I study Regex from last 5 days and still don't get it. It seems Regex is not possible to understand.

If (\w) mean every alphanumeric character in groups, \1 mean group number 1 and {4,} mean match it 4 or more times, how Regex (\w)\1{4,} in string "aa bbbb abcdefg ccccc 111121111 999999999" match to "ccccc"? Can someone explain me it? For me with (\w)\1 the answer should be just second "a". Cant find the answer anywhere.

Wiktor Stribiżew
  • 484,719
  • 26
  • 302
  • 397
Lukas
  • 7
  • 1
  • 1
  • The pattern `(\w)\1{4,}` repeats 4 or more times the value captured in group 1. Number 4 is the minimum part of the quantifier, so it can not match the `aa ` at the start. – The fourth bird Sep 07 '20 at 21:58
  • so in my opinion it should be 'aaaa' and it is not – Lukas Sep 07 '20 at 22:00
  • There is no `aaaaa` in the string.

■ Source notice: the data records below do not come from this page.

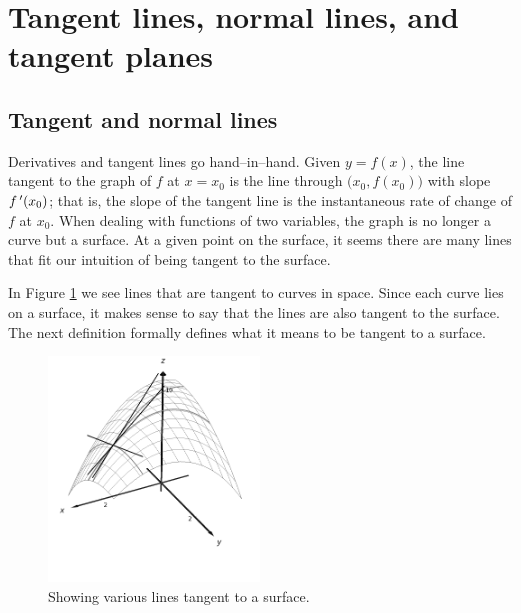 \fi

\section{Tangent lines, normal lines, and tangent planes}\label{sec:multi_tangent}

\subsection{Tangent and normal lines}
Derivatives and tangent lines go hand--in--hand. Given $y=f(x)$, the line tangent to the graph of $f$ at $x=x_0$ is the line through $\big(x_0,f(x_0)\big) $ with slope $f\,'(x_0)$; that is, the slope of the tangent line is the instantaneous rate of change of $f$ at $x_0$. When dealing with functions of two variables, the graph is no longer a curve but a surface. At a given point on the surface, it seems there are many lines that fit our intuition of being tangent to the surface. 

In Figure \ref{fig_multi_var_17} we see lines that are tangent to curves in space. Since each curve lies on a  surface, it makes sense to say that the lines are also tangent to the surface. The next definition formally defines what it means to be tangent to a surface. %

\begin{figure}[H]
	\begin{center}
			\includegraphics[width=0.5\textwidth]{fig_multi_var_17}
	\caption{Showing various lines tangent to a surface.}
	\label{fig_multi_var_17}
	\end{center}
\end{figure}






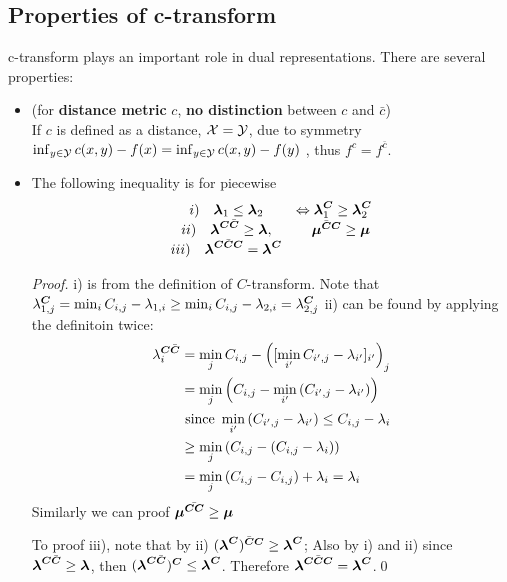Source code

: \documentclass[11pt]{article}
\begin{document}
\subsection{Properties of c-transform}
c-transform plays an important role in dual representations. There are several properties:
\begin{itemize}
\item (for \textbf{distance metric} $c$, \textbf{no distinction} between $c$ and $\bar{c}$)\\
 If $c$ is defined as a distance, ${\mathcal X} = {\mathcal Y}$, due to symmetry $\inf_{y\in {\mathcal Y}}c(x, y) - f(x) = \inf_{y\in {\mathcal Y}}c(x, y) - f(y)$ , thus $f^{c} = f^{\bar{c}}$.

\item The following inequality is for piecewise
 \begin{align*}
 \begin{array}{cc}
 i) \quad \boldsymbol{\lambda}_{1} \le \boldsymbol{\lambda}_{2} &\Leftrightarrow  \boldsymbol{\lambda}_{1}^{\boldsymbol{C}} \ge \boldsymbol{\lambda}_{2}^{\boldsymbol{C}} \\
ii) \quad \boldsymbol{\lambda}^{\boldsymbol{C}\bar{\boldsymbol{C}}} \ge \boldsymbol{\lambda}, &\quad  \boldsymbol{\mu}^{\bar{\boldsymbol{C}}\boldsymbol{C}} \ge \boldsymbol{\mu} \\
iii) \quad  \boldsymbol{\lambda}^{\boldsymbol{C}\bar{\boldsymbol{C}}\boldsymbol{C}} =  \boldsymbol{\lambda}^{\boldsymbol{C}} &
 \end{array}
\end{align*}
\begin{proof}
i) is from the definition of $C$-transform. Note that $\lambda_{1,j}^{\boldsymbol{C}} = \min_{i}C_{i,j} - \lambda_{1,i} \ge  \min_{i}C_{i,j} - \lambda_{2,i} = \lambda_{2,j}^{\boldsymbol{C}}$
ii) can be found by applying the definitoin twice:
\begin{align*}
\lambda_{i}^{\boldsymbol{C}\bar{\boldsymbol{C}}} &=\min_{j}C_{i,j} - \left( [\min_{i'}C_{i',j} - \lambda_{i'}]_{i'}\right)_{j} \\
&=\min_{j}\left(C_{i,j} - \min_{i'}\left(C_{i',j} - \lambda_{i'}\right)\right) \\
&\text{ since }\min_{i'}\left(C_{i',j} - \lambda_{i'}\right) \le C_{i,j} - \lambda_{i}\\
&\ge \min_{j}\left(C_{i,j} - \left(C_{i,j} - \lambda_{i}\right)\right) \\
&= \min_{j}\left(C_{i,j} - C_{i,j}\right) +  \lambda_{i} =  \lambda_{i}
\end{align*}
Similarly we can proof $\boldsymbol{\mu}^{\bar{\boldsymbol{C}\boldsymbol{C}}} \ge \boldsymbol{\mu}$

To proof iii), note that by ii) $ (\boldsymbol{\lambda}^{\boldsymbol{C}})^{\bar{\boldsymbol{C}}\boldsymbol{C}} \ge  \boldsymbol{\lambda}^{\boldsymbol{C}}$; Also by i) and ii) since $\boldsymbol{\lambda}^{\boldsymbol{C}\bar{\boldsymbol{C}}} \ge \boldsymbol{\lambda}$, then $(\boldsymbol{\lambda}^{\boldsymbol{C}\bar{\boldsymbol{C}}})^{\boldsymbol{C}}  \le \boldsymbol{\lambda}^{\boldsymbol{C}}$. Therefore $ \boldsymbol{\lambda}^{\boldsymbol{C}\bar{\boldsymbol{C}}\boldsymbol{C}} =  \boldsymbol{\lambda}^{\boldsymbol{C}}$.\qed
\end{proof}


\end{itemize}
\end{document}
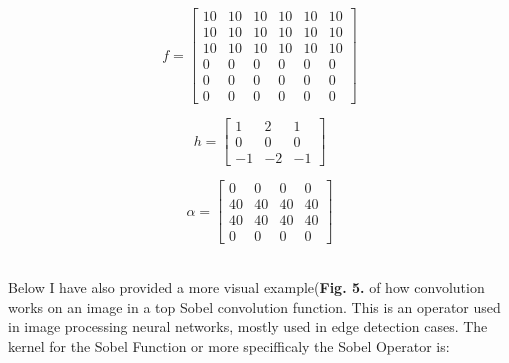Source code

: \documentclass[9pt,onecolumn,oneside]{osajnl}
\begin{document}
\begin{figure}[h]
  \centering
   \begin{minipage}[b]{0.3\textwidth}
  \[f =\begin{bmatrix}
10 & 10 & 10 & 10 & 10 & 10\\
10 & 10 & 10 & 10 & 10 & 10\\
10 & 10 & 10 & 10 & 10 & 10\\
0 & 0 & 0 & 0 & 0 & 0\\
0 & 0 & 0 & 0 & 0 & 0\\
0 & 0 & 0 & 0 & 0 & 0
\end{bmatrix} \]
  \end{minipage}
  \hfill
  \begin{minipage}[b]{0.3\textwidth}
  \[h =\begin{bmatrix}
1 & 2 & 1\\
0 & 0 & 0 \\
-1 & -2 & -1
\end{bmatrix} \]
\end{minipage}
\hfill
\begin{minipage}[b]{0.3\textwidth}
  \[\alpha =\begin{bmatrix}
0 & 0 & 0 & 0\\
40 & 40 & 40 & 40 \\
40 & 40 & 40 & 40 \\
0 & 0 & 0 & 0
\end{bmatrix} \]
\end{minipage}
  \hfill
  
 \end{figure}\\


    
    Below I have also provided a more visual example(\textbf{Fig. 5.} of how convolution works on an image in a top Sobel convolution function. This is an operator used in image processing neural networks, mostly used in edge detection cases. The kernel for the Sobel Function or more specifficaly the Sobel Operator is:\\
    
\end{document}
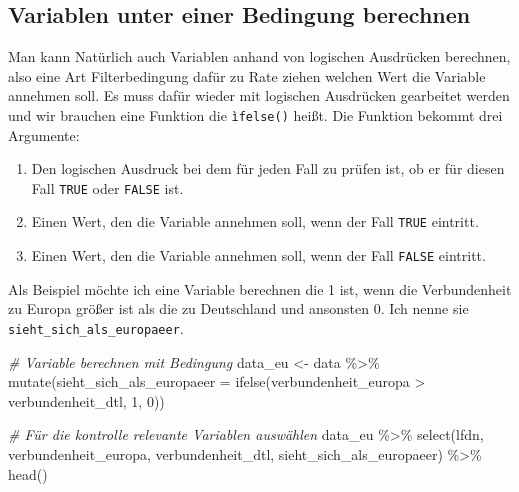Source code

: \documentclass[
]{book}
\newenvironment{Shaded}{\begin{snugshade}}{\end{snugshade}}
\newcommand{\AttributeTok}[1]{\textcolor[rgb]{0.77,0.63,0.00}{#1}}
\newcommand{\CommentTok}[1]{\textcolor[rgb]{0.56,0.35,0.01}{\textit{#1}}}
\newcommand{\DecValTok}[1]{\textcolor[rgb]{0.00,0.00,0.81}{#1}}
\newcommand{\FunctionTok}[1]{\textcolor[rgb]{0.00,0.00,0.00}{#1}}
\newcommand{\NormalTok}[1]{#1}
\newcommand{\OtherTok}[1]{\textcolor[rgb]{0.56,0.35,0.01}{#1}}
\newcommand{\SpecialCharTok}[1]{\textcolor[rgb]{0.00,0.00,0.00}{#1}}
\begin{document}
\hypertarget{variablen-unter-einer-bedingung-berechnen}{%
\subsection{Variablen unter einer Bedingung berechnen}\label{variablen-unter-einer-bedingung-berechnen}}

Man kann Natürlich auch Variablen anhand von logischen Ausdrücken berechnen, also eine Art Filterbedingung dafür zu Rate ziehen welchen Wert die Variable annehmen soll. Es muss dafür wieder mit logischen Ausdrücken gearbeitet werden und wir brauchen eine Funktion die \texttt{ìfelse()} heißt. Die Funktion bekommt drei Argumente:

\begin{enumerate}
\def\labelenumi{\arabic{enumi}.}
\item
  Den logischen Ausdruck bei dem für jeden Fall zu prüfen ist, ob er für diesen Fall \texttt{TRUE} oder \texttt{FALSE} ist.
\item
  Einen Wert, den die Variable annehmen soll, wenn der Fall \texttt{TRUE} eintritt.
\item
  Einen Wert, den die Variable annehmen soll, wenn der Fall \texttt{FALSE} eintritt.
\end{enumerate}

Als Beispiel möchte ich eine Variable berechnen die 1 ist, wenn die Verbundenheit zu Europa größer ist als die zu Deutschland und ansonsten 0. Ich nenne sie \texttt{sieht\_sich\_als\_europaeer}.

\begin{Shaded}
\begin{Highlighting}[]
\CommentTok{\# Variable berechnen mit Bedingung}
\NormalTok{data\_eu }\OtherTok{\textless{}{-}}\NormalTok{ data }\SpecialCharTok{\%\textgreater{}\%} 
  \FunctionTok{mutate}\NormalTok{(}\AttributeTok{sieht\_sich\_als\_europaeer =} \FunctionTok{ifelse}\NormalTok{(verbundenheit\_europa }\SpecialCharTok{\textgreater{}}\NormalTok{ verbundenheit\_dtl, }\DecValTok{1}\NormalTok{, }\DecValTok{0}\NormalTok{)) }

\CommentTok{\# Für die kontrolle relevante Variablen auswählen}
\NormalTok{data\_eu }\SpecialCharTok{\%\textgreater{}\%} 
  \FunctionTok{select}\NormalTok{(lfdn, verbundenheit\_europa, verbundenheit\_dtl, sieht\_sich\_als\_europaeer) }\SpecialCharTok{\%\textgreater{}\%}   \FunctionTok{head}\NormalTok{()}
\end{Highlighting}
\end{Shaded}
\end{document}

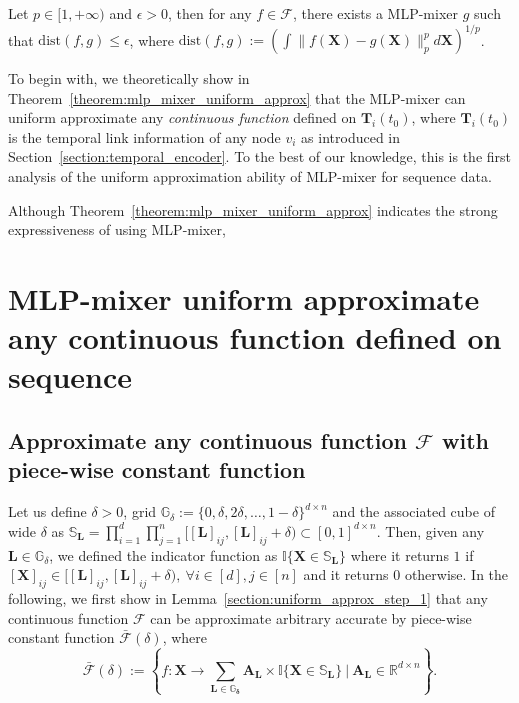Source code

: \begin{theorem}  \label{theorem:mlp_mixer_uniform_approx}
Let $p\in[1, +\infty)$ and $\epsilon >0$, then for any $f\in\mathcal{F}$, there exists a MLP-mixer $g$ such that $\text{dist}(f,g) \leq \epsilon$, where $\text{dist}(f,g) := (\int \| f(\mathbf{X}) - g(\mathbf{X}) \|_p^p d\mathbf{X})^{1/p}$.
\end{theorem}

To begin with, we theoretically show in Theorem~\ref{theorem:mlp_mixer_uniform_approx} that the MLP-mixer can uniform approximate any \textit{continuous function} defined on $\mathbf{T}_i(t_0)$, where $\mathbf{T}_i(t_0)$ is the temporal link information of any node $v_i$ as introduced in Section~\ref{section:temporal_encoder}.
To the best of our knowledge, this is the first analysis of the uniform approximation ability of MLP-mixer for sequence data.


Although Theorem~\ref{theorem:mlp_mixer_uniform_approx} indicates the strong expressiveness of using MLP-mixer,

\section{MLP-mixer uniform approximate any continuous function defined on sequence}

\subsection{Approximate any continuous function $\mathcal{F}$ with piece-wise constant function}

Let us define $\delta > 0$, grid $\mathbb{G}_\delta := \{0, \delta, 2\delta,\ldots, 1-\delta\}^{d\times n}$ and the associated cube of wide $\delta$ as $\mathbb{S}_\mathbf{L} = \prod_{i=1}^d \prod_{j=1}^n [[\mathbf{L}]_{ij}, [\mathbf{L}]_{ij}+ \delta) \subset [0, 1]^{d\times n}$.
Then, given any $\mathbf{L} \in \mathbb{G}_\delta$, we defined the indicator function as $\mathbb{I}\{\mathbf{X} \in \mathbb{S}_\mathbf{L}\}$ where it returns $1$ if $[\mathbf{X}]_{ij} \in [[\mathbf{L}]_{ij}, [\mathbf{L}]_{ij}+\delta),~\forall i\in[d], j\in[n]$ and it returns $0$ otherwise. 
In the following, we first show in Lemma~\ref{section:uniform_approx_step_1} that any continuous function $\mathcal{F}$ can be approximate arbitrary accurate by piece-wise constant function $\bar{\mathcal{F}}(\delta)$, where
\begin{equation*}
    \bar{\mathcal{F}}(\delta) := \left\{ f: \mathbf{X} \rightarrow \sum_{\mathbf{L \in \mathbb{G}_\delta}} \mathbf{A}_\mathbf{L} \times \mathbb{I}\{\mathbf{X} \in \mathbb{S}_\mathbf{L}\}~|~\mathbf{A}_\mathbf{L} \in \mathbb{R}^{d\times n}\right\}.
\end{equation*}


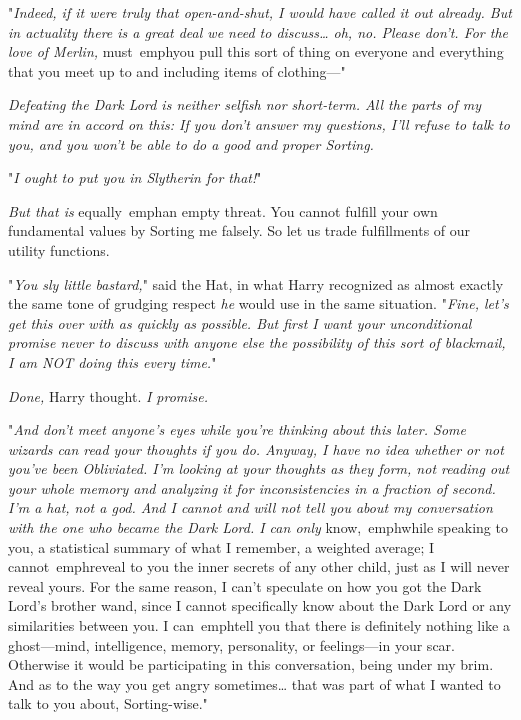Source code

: "\emph{Indeed, if it were truly that open-and-shut, I would have called it out 
already. But in actuality there is a great deal we need to discuss{\ldots} oh, 
no. Please don't. For the love of Merlin,} must\ emph{you pull this sort of 
thing on everyone and everything that you meet up to and including items of 
clothing---}"

\emph{Defeating the Dark Lord is neither selfish nor short-term. All the parts 
of my mind are in accord on this: If you don't answer my questions, I'll refuse 
to talk to you, and you won't be able to do a good and proper Sorting.}

"\emph{I ought to put you in Slytherin for that!}"

\emph{But that is} equally\ emph{an empty threat. You cannot fulfill your own 
fundamental values by Sorting me falsely. So let us trade fulfillments of our 
utility functions.}

"\emph{You sly little bastard,}" said the Hat, in what Harry recognized as 
almost exactly the same tone of grudging respect \emph{he} would use in the 
same situation. "\emph{Fine, let's get this over with as quickly as possible. 
But first I want your unconditional promise never to discuss with anyone else 
the possibility of this sort of blackmail, I am NOT doing this every time.}"

\emph{Done,} Harry thought. \emph{I promise.}

"\emph{And don't meet anyone's eyes while you're thinking about this later. 
Some wizards can read your thoughts if you do. Anyway, I have no idea whether 
or not you've been Obliviated. I'm looking at your thoughts as they form, not 
reading out your whole memory and analyzing it for inconsistencies in a 
fraction of second. I'm a hat, not a god. And I cannot and will not tell you 
about my conversation with the one who became the Dark Lord. I can only} 
know,\ emph{while speaking to you, a statistical summary of what I remember, a 
weighted average; I} cannot\ emph{reveal to you the inner secrets of any other 
child, just as I will never reveal yours. For the same reason, I can't 
speculate on how you got the Dark Lord's brother wand, since I cannot 
specifically know about the Dark Lord or any similarities between you. I} 
can\ emph{tell you that there is definitely nothing like a ghost---mind, 
intelligence, memory, personality, or feelings---in your scar. Otherwise it 
would be participating in this conversation, being under my brim. And as to the 
way you get angry sometimes{\ldots} that was part of what I wanted to talk to 
you about, Sorting-wise.}"

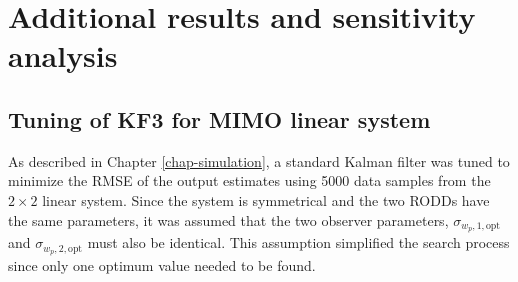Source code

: \chapter{Additional results and sensitivity analysis}     %
\label{chap-Annex}                   %

%

\section{Tuning of KF3 for MIMO linear system} \label{sec:annex-sim-2-KF-tuning}

As described in Chapter \ref{chap-simulation}, a standard Kalman filter was tuned to minimize the \gls{RMSE} of the output estimates using 5000 data samples from the $2\times2$ linear system. Since the system is symmetrical and the two \gls{RODD}s have the same parameters, it was assumed that the two observer parameters, $\sigma_{w_p,1,\text{opt}}$ and $\sigma_{w_p,2,\text{opt}}$ must also be identical. This assumption simplified the search process since only one optimum value needed to be found.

See https://regex101.com/r/tjUwn1/1 Also see https://stackoverflow.com/questions/21880127/have-trouble-understanding-capturing-groups-and-back-references and for example https://stackoverflow.com/questions/17032914/what-do-comma-separated-numbers-in-curly-braces-at-the-end-of-a-regex-mean – The fourth bird Sep 07 '20 at 22:01
  • You literally just (correctly) explained what the regex pattern does. How do you expect it to match `aa`? You need at least `aaaaa`. Yes, `(\w)\1` should match `aa`, but your pattern is _**not**_ `(\w)\1`. It's `(\w)\1{4,}`. – 41686d6564 Sep 07 '20 at 22:04
  • Im using regex101. But cant understand what it is saying. Thats why i wrote here. – Lukas Sep 07 '20 at 22:05

1 Answers1

-1

This regex just means "match a word character((\w)), then match it again (\1) 4+ times ({4,})", or just "match the same word character 5+ times, but only capture one character". For instance, ccccc matches because first (\w) matches the first "c", then \1{4,} matches 4+ of the first capture group, or 4+ "c"s.

SuperStormer
  • 3,554
  • 4
  • 16
  • 29